The air was stale. The six of us sat in the dark, cold and confused, trying to stay calm unsure of what is to become of us. They have already separated us into two groups, the rest of the other hundred sailors where in the second group being lead into what they called the Apokalight Chamber. The rest of us are now waiting. Waiting for our captors and for the judgement for crimes we didn't commit. "We will find a way out of here. we need a plan." I heard whispered behind me, the remaining crew was talking quietly, but I couldn't help but think how this all happened.

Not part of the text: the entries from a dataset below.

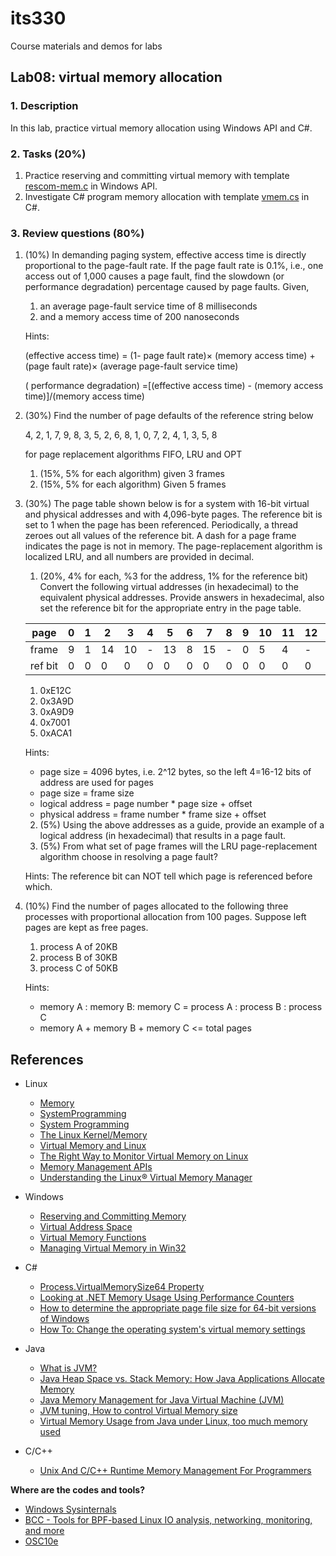 # its330
Course materials and demos for labs

## Lab08: virtual memory allocation

### 1. Description

In this lab, practice virtual memory allocation using Windows API and C#.

### 2. Tasks (20%)

1. Practice reserving and committing virtual memory with template [rescom-mem.c](./code/win/rescom-mem.c) in Windows API.
2. Investigate C# program memory allocation with template [vmem.cs](./code/cs/vmem.cs) in C#.

### 3. Review questions (80%)
1. (10%) In demanding paging system, effective access time is directly proportional to the page-fault rate. If the page fault rate is 0.1%, i.e., one access out of 1,000 causes a page fault, find the slowdown (or performance degradation) percentage caused by page faults. Given,
   1. an average page-fault service time of 8 milliseconds
   2. and a memory access time of 200 nanoseconds

   Hints:

   (effective access time) = (1- page fault rate)× (memory access time) + (page fault rate)× (average page-fault service time)

   ( performance degradation) =[(effective access time) - (memory access time)]/(memory access time)
2. (30%) Find the number of page defaults of the reference string below

   4, 2, 1, 7, 9, 8, 3, 5, 2, 6, 8, 1, 0, 7, 2, 4, 1, 3, 5, 8

   for page replacement algorithms FIFO, LRU and OPT 
   1. (15%, 5% for each algorithm) given 3 frames
   2. (15%, 5% for each algorithm) Given 5 frames
3. (30%) The page table shown below is for a system with 16-bit virtual and physical addresses and with 4,096-byte pages. The reference bit is set to 1 when the page has been referenced. Periodically, a thread zeroes out all values of the reference bit. A dash for a page frame indicates the page is not in memory. The page-replacement algorithm is localized LRU, and all numbers are provided in decimal.
   1. (20%, 4% for each, %3 for the address, 1% for the reference bit) Convert the following virtual addresses (in hexadecimal) to the equivalent physical addresses. Provide answers in hexadecimal, also set the reference bit for the appropriate entry in the page table.

    |page | 0 | 1 | 2 | 3 | 4 | 5 | 6 | 7 | 8 | 9 | 10 | 11 | 12 | 13 | 14 | 15 |
    | - | - | - | - | - | - | - | - | - | - | - | - | - | - | - | - | - |
    |frame | 9 | 1 | 14 | 10 |  - | 13 | 8 | 15 | - | 0 | 5 | 4 | - | - | 3 | 2 |
    |ref bit | 0 | 0 | 0 | 0 | 0 | 0 | 0 | 0 | 0 | 0 | 0 | 0 | 0 | 0 | 0 | 0 |

      1. 0xE12C 
      2. 0x3A9D 
      3. 0xA9D9 
      4. 0x7001 
      5. 0xACA1

      Hints: 
      * page size = 4096 bytes, i.e. 2^12 bytes, so the left 4=16-12 bits of address are used for pages
      * page size = frame size
      * logical address = page number * page size + offset
      * physical address = frame number * frame size + offset

   2. (5%) Using the above addresses as a guide, provide an example of a logical address (in hexadecimal) that results in a page fault.
   3. (5%) From what set of page frames will the LRU page-replacement algorithm choose in resolving a page fault?

   Hints:
   The reference bit can NOT tell which page is referenced before which.

4. (10%) Find the number of pages allocated to the following three processes with proportional allocation from 100 pages. Suppose left pages are kept as free pages.
   1. process A of 20KB
   2. process B of 30KB
   3. process C of 50KB

   Hints:
   * memory A : memory B: memory C = process A : process B : process C
   * memory A + memory B + memory C <= total pages

## References

* Linux
  * [Memory](https://www.win.tue.nl/~aeb/linux/lk/lk-9.html)
  * [SystemProgramming](https://github.com/angrave/SystemProgramming/wiki)
  * [System Programming](http://cs241.cs.illinois.edu/coursebook/index.html)
  * [The Linux Kernel/Memory](https://en.wikibooks.org/wiki/The\_Linux\_Kernel/Memory)
  * [Virtual Memory and Linux](https://elinux.org/images/b/b0/Introduction\_to\_Memory\_Management\_in\_Linux\.pdf)
  * [The Right Way to Monitor Virtual Memory on Linux](https://www.logicmonitor.com/blog/the-right-way-to-monitor-virtual-memory-on-linux)
  * [Memory Management APIs](https://www.kernel.org/doc/html/latest/core-api/mm-api.html)
  * [Understanding the Linux® Virtual Memory Manager](https://pdos.csail.mit.edu/~sbw/links/gorman\_book.pdf)

* Windows
  * [Reserving and Committing Memory](https://docs.microsoft.com/en-us/windows/win32/memory/reserving-and-committing-memory)
  * [Virtual Address Space](https://docs.microsoft.com/en-us/windows/win32/memory/virtual-address-space)
  * [Virtual Memory Functions](https://docs.microsoft.com/en-us/windows/win32/memory/virtual-memory-functions)
  * [Managing Virtual Memory in Win32](https://www.labri.fr/perso/betrema/winnt/virtmm.html)

* C#
  * [Process.VirtualMemorySize64 Property](https://docs.microsoft.com/en-us/dotnet/api/system.diagnostics.process.virtualmemorysize64?view=netframework-4.8)
  * [Looking at .NET Memory Usage Using Performance Counters](https://csharp.2000things.com/tag/virtual-memory/)
  * [How to determine the appropriate page file size for 64-bit versions of Windows](https://docs.microsoft.com/en-us/windows/client-management/determine-appropriate-page-file-size)
  * [How To: Change the operating system's virtual memory settings](https://support.esri.com/en/technical-article/000002245)
* Java
  * [What is JVM?](http://www.javachain.com/core-java/java-virtual-memory/)
  * [Java Heap Space vs. Stack Memory: How Java Applications Allocate Memory](https://stackify.com/java-heap-vs-stack/)
  * [Java Memory Management for Java Virtual Machine (JVM)](https://betsol.com/java-memory-management-for-java-virtual-machine-jvm/)
  * [JVM tuning, How to control Virtual Memory size](https://liferay.dev/forums/-/message_boards/message/4680640)
  * [Virtual Memory Usage from Java under Linux, too much memory used](https://stackoverflow.com/questions/561245/virtual-memory-usage-from-java-under-linux-too-much-memory-used)

* C/C++
  * [Unix And C/C++ Runtime Memory Management For Programmers](https://scis.uohyd.ac.in/~atulcs/COOS/linux-internals/memory-management.html)



**Where are the codes and tools?**
* [Windows Sysinternals](https://docs.microsoft.com/en-us/sysinternals/)
* [BCC - Tools for BPF-based Linux IO analysis, networking, monitoring, and more](https://github.com/iovisor/bcc)
* [OSC10e](https://github.com/greggagne/osc10e)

It was a morning like any other the Ruscan shore was washed in a blue shadow as Norex approached the sun, I could feel the light grow dim on my face. The ship rocked lightly back and forth in the tide as the last of the cargo to Pramis was loaded onto our Porter. The town was alive, as merchants and fishermen haggled and and the people talked, but above all I could hear our quarter master Jona arguing with the captain through the wall of his cabin. "HE IS DEAD!" our Captain shouted "No! if you read the letter its him he is out there!" Jona's brother Evan has been missing for a year now, He use to be a part of the crew until he found this map to a lost island claiming treasure enough to make us all kings, but when no one would go with him he started out with a rowboat into the ocean, a week ago Jona found a letter in a bottle saying he sailed six days southeast and has found it signed Evan. "I'm not going out there chasing ghosts. There is nothing southeast for at least a month." There was a silence for a moment.  "You may outrank me Mason, but I do have the crew on my side and I will take the ship from you." Jona said calmly. Silence still, as I pressed my ear to the wall I heard the captain talking. "After this run. we go to Pramis collect our pay then we can go see if this island even exists." his tone was more of a pleading question than an order. I heard them coming to the door, I jumped back, as the wooden door sprang open. They both came out, first was Captain Mason his red coat was stiff in the wind. After him came Jona in his weathered black waistcoat, he was a Catfolk a rare race of people that had cat like eyes and agility. With everything loaded onto the Porter Jona walked over to me "Its finally happening Jason. We're going to find him." explained Jona as he leaned against the rail and continued. "Now we just have got to find our way to Pramis in two days and collect our pay." I was to stunned to respond. "But Pramis is three days northeast from here?" I said confused, in the background the captain was shouting orders, and Jona began to smile. "Well if we get there in two days we get double the pay." This caught my attention Evan and Jona could always get the best deals. "Then we better get going!"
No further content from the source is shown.